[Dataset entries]
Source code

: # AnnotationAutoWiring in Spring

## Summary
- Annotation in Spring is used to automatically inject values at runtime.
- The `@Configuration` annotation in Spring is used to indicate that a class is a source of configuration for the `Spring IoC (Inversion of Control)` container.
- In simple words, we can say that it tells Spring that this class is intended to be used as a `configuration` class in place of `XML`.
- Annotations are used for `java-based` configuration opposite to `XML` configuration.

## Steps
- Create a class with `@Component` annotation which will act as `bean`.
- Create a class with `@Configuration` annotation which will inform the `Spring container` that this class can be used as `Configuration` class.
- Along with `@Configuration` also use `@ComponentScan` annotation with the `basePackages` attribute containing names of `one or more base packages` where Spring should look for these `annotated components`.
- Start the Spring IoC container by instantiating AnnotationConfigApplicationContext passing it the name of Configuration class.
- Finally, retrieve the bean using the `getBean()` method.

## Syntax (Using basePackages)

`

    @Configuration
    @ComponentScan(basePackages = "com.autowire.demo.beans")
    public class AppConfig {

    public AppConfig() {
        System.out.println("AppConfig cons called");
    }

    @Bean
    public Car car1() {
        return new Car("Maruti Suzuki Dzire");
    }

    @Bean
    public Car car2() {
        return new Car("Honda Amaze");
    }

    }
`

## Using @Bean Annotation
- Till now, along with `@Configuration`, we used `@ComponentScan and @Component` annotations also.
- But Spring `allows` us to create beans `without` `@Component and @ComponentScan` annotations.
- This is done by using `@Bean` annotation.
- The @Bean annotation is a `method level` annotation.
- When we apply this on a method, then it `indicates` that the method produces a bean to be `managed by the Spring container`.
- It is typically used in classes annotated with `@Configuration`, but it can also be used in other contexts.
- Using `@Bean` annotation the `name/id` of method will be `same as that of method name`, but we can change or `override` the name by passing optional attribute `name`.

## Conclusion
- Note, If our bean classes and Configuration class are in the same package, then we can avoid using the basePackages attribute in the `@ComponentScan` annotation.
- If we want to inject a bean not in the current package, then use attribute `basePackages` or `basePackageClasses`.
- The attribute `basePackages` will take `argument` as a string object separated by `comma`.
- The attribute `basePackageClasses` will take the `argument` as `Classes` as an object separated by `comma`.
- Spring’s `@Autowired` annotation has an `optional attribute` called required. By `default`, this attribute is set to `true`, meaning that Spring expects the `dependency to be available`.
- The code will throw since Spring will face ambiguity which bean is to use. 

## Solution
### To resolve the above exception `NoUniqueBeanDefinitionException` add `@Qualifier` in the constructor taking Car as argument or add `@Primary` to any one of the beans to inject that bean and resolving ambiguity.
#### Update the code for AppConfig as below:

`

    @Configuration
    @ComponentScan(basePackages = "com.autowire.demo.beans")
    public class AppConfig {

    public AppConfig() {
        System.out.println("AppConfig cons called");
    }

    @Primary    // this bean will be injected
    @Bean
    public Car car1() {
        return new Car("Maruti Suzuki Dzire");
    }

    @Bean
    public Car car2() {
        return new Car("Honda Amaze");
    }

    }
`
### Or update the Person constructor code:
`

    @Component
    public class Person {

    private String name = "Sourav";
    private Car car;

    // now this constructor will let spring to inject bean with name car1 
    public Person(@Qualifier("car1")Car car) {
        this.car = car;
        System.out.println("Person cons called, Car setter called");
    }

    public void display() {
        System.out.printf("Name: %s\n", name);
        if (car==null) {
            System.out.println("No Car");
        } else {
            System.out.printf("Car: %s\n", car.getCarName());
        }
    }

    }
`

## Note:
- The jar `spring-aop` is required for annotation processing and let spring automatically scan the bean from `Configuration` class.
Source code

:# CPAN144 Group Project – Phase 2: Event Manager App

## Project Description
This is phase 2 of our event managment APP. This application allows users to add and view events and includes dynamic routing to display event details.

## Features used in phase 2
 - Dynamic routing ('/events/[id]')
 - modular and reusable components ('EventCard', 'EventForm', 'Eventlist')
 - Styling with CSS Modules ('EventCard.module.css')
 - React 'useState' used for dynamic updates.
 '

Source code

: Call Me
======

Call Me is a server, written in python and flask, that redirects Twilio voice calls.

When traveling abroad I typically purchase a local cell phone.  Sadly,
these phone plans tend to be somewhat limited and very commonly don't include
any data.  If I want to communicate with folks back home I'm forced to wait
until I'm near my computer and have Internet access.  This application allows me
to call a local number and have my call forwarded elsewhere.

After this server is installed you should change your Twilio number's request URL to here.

■ YOUR GOAL: Using the records above, repeat exactly the lines from the first one through the line with "which will inform".

■ EXERCISE SOLUTION:
Source code

: # AnnotationAutoWiring in Spring

## Summary
- Annotation in Spring is used to automatically inject values at runtime.
- The `@Configuration` annotation in Spring is used to indicate that a class is a source of configuration for the `Spring IoC (Inversion of Control)` container.
- In simple words, we can say that it tells Spring that this class is intended to be used as a `configuration` class in place of `XML`.
- Annotations are used for `java-based` configuration opposite to `XML` configuration.

## Steps
- Create a class with `@Component` annotation which will act as `bean`.
- Create a class with `@Configuration` annotation which will inform the `Spring container` that this class can be used as `Configuration` class.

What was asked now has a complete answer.